Still in the dream I awoke, and hearing sounds, made my way to the kitchen. Shari was preparing Rinpoche's breakfast. I focused my eyes on the kitchen clock, which gradually registered in my thought as 4 o'clock. Glancing then to the outdoors I ascertained it was afternoon. Shari had the radio on and the words came out with the music. It sounded like The Beach Boys. The words floated in the air ... a girl in an Eastern dress wanting rescue for old time's sake. Her heart was breaking, could somebody throw her a lifeline ...

I turned to walk out into the garden when the space abruptly became very solid. My glasses broke as my face hit the unopened patio door. Shari turned around from her cooking.

"Hey, John, are you okay?" What's John? I thought. The music continued. Now I'm adrift in the China Sea.

Something managed to organize Rinpoche's breakfast tray and something managed to tape together the broken glasses and also managed to ascend the stairs to Rinpoche's bedroom. I set the tray down next to the bed and looked at him. Our eyes met and the space between us seemed to grow small and then large. My mind reeled with the words "somewhere near Japan."

''Are you okay, Major?" softly inquired the Prince.

I struggled to put things together into a coherent statement and then blurted out, "I have absolutely no idea."

He looked at me intently and said, "Maybe you should become a teacher."

And at last finding solid ground, I muttered to myself, "What the fuck is that supposed to mean?" He continued to look at me, waiting.

"Well, I don't know anything," I responded finally. "How could I be a teacher?"

"On the spot," came the reply.

"What is that?" I asked.

"Unborn," came the answer.

"Unborn? Unborn?" I struggled to make meaning out of the words. "That does not make any sense," I said.

"Exactly," came back to me.

Up to this point neither one of us had actually spoken a word. It was just a quick series of flashes.

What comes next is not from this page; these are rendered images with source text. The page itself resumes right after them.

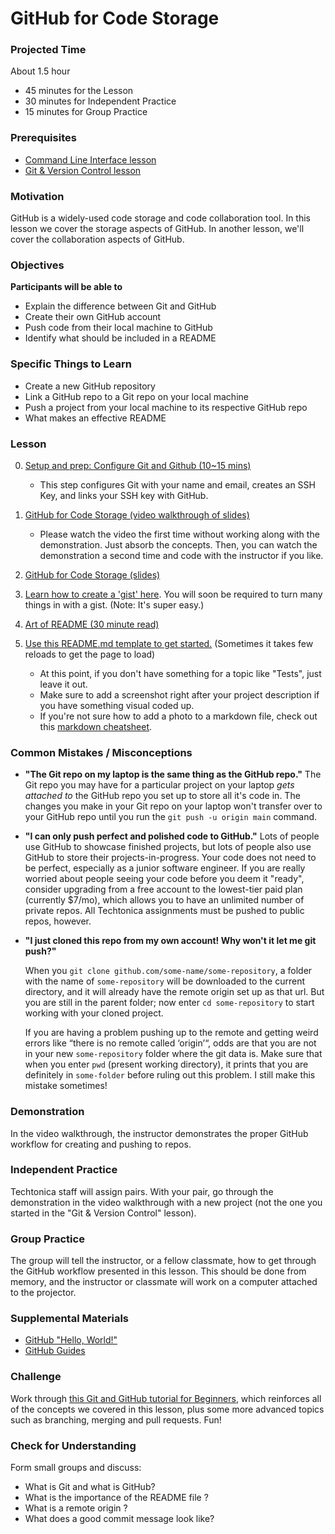 # GitHub for Code Storage

### Projected Time

About 1.5 hour

- 45 minutes for the Lesson
- 30 minutes for Independent Practice
- 15 minutes for Group Practice

### Prerequisites

- [Command Line Interface lesson](/command-line/command-line-interface.md)
- [Git & Version Control lesson](./git-version-control.md)

### Motivation

GitHub is a widely-used code storage and code collaboration tool. In this lesson we cover the storage aspects of GitHub. In another lesson, we'll cover the collaboration aspects of GitHub.

### Objectives

**Participants will be able to**

- Explain the difference between Git and GitHub
- Create their own GitHub account
- Push code from their local machine to GitHub
- Identify what should be included in a README

### Specific Things to Learn

- Create a new GitHub repository
- Link a GitHub repo to a Git repo on your local machine
- Push a project from your local machine to its respective GitHub repo
- What makes an effective README

### Lesson

0. [Setup and prep: Configure Git and Github (10~15 mins)](https://www.theodinproject.com/paths/foundations/courses/foundations/lessons/setting-up-git#step-2-configure-git-and-github)

   - This step configures Git with your name and email, creates an SSH Key, and links your SSH key with GitHub.

1. [GitHub for Code Storage (video walkthrough of slides)](https://drive.google.com/file/d/1GRBWkRUmB2IAtHrs9wXid3HEdAtGsUZo/view?usp=sharing)

   - Please watch the video the first time without working along with the demonstration. Just absorb the concepts. Then, you can watch the demonstration a second time and code with the instructor if you like.

1. [GitHub for Code Storage (slides)](https://docs.google.com/presentation/d/1wlhPFx4oq3xWWdPqwf8CP6cmcuo7gaQ0UeOcKocSjp8/edit?usp=sharing)

1. [Learn how to create a 'gist' here](https://help.github.com/en/articles/creating-gists). You will soon be required to turn many things in with a gist. (Note: It's super easy.)

1. [Art of README (30 minute read)](https://github.com/noffle/art-of-readme)

1. [Use this README.md template to get started.](https://gist.github.com/PurpleBooth/109311bb0361f32d87a2) (Sometimes it takes few reloads to get the page to load)
   - At this point, if you don't have something for a topic like "Tests", just leave it out.
   - Make sure to add a screenshot right after your project description if you have something visual coded up.
   - If you're not sure how to add a photo to a markdown file, check out this [markdown cheatsheet](https://github.com/adam-p/markdown-here/wiki/Markdown-Cheatsheet).

### Common Mistakes / Misconceptions

- **"The Git repo on my laptop is the same thing as the GitHub repo."** The Git repo you may have for a particular project on your laptop _gets attached to_ the GitHub repo you set up to store all it's code in. The changes you make in your Git repo on your laptop won't transfer over to your GitHub repo until you run the `git push -u origin main` command.

- **"I can only push perfect and polished code to GitHub."** Lots of people use GitHub to showcase finished projects, but lots of people also use GitHub to store their projects-in-progress. Your code does not need to be perfect, especially as a junior software engineer. If you are really worried about people seeing your code before you deem it "ready", consider upgrading from a free account to the lowest-tier paid plan (currently \$7/mo), which allows you to have an unlimited number of private repos. All Techtonica assignments must be pushed to public repos, however.

- **"I just cloned this repo from my own account! Why won't it let me git push?"**

  When you `git clone github.com/some-name/some-repository`, a folder with the name of `some-repository` will be downloaded to the current directory, and it will already have the remote origin set up as that url. But you are still in the parent folder; now enter `cd some-repository` to start working with your cloned project.

  If you are having a problem pushing up to the remote and getting weird errors like “there is no remote called ‘origin’“, odds are that you are not in your new `some-repository` folder where the git data is. Make sure that when you enter `pwd` (present working directory), it prints that you are definitely in `some-folder` before ruling out this problem. I still make this mistake sometimes!

### Demonstration

In the video walkthrough, the instructor demonstrates the proper GitHub workflow for creating and pushing to repos.

### Independent Practice

Techtonica staff will assign pairs. With your pair, go through the demonstration in the video walkthrough with a new project (not the one you started in the "Git & Version Control" lesson).

### Group Practice

The group will tell the instructor, or a fellow classmate, how to get through the GitHub workflow presented in this lesson. This should be done from memory, and the instructor or classmate will work on a computer attached to the projector.

### Supplemental Materials

- [GitHub "Hello, World!"](https://guides.github.com/activities/hello-world/)
- [GitHub Guides](https://guides.github.com/)

### Challenge

Work through [this Git and GitHub tutorial for Beginners](http://product.hubspot.com/blog/git-and-github-tutorial-for-beginners), which reinforces all of the concepts we covered in this lesson, plus some more advanced topics such as branching, merging and pull requests. Fun!

### Check for Understanding

Form small groups and discuss:

- What is Git and what is GitHub?
- What is the importance of the README file ?
- What is a remote origin ?
- What does a good commit message look like?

Then Rinpoche said, out loud, "Exactly."

Everything fell away into the seeming reality of the room. I looked past his head into the window and the street beyond. It had started to rain. I came back again to his face. He said again, "Exactly."

I waited. Nothing happened. He reached for his teacup. I reached for the teapot and feeling the weight in my hand I poured the tea into the waiting cup. Our eyes met and when he smiled I felt my body warm up with the radiation.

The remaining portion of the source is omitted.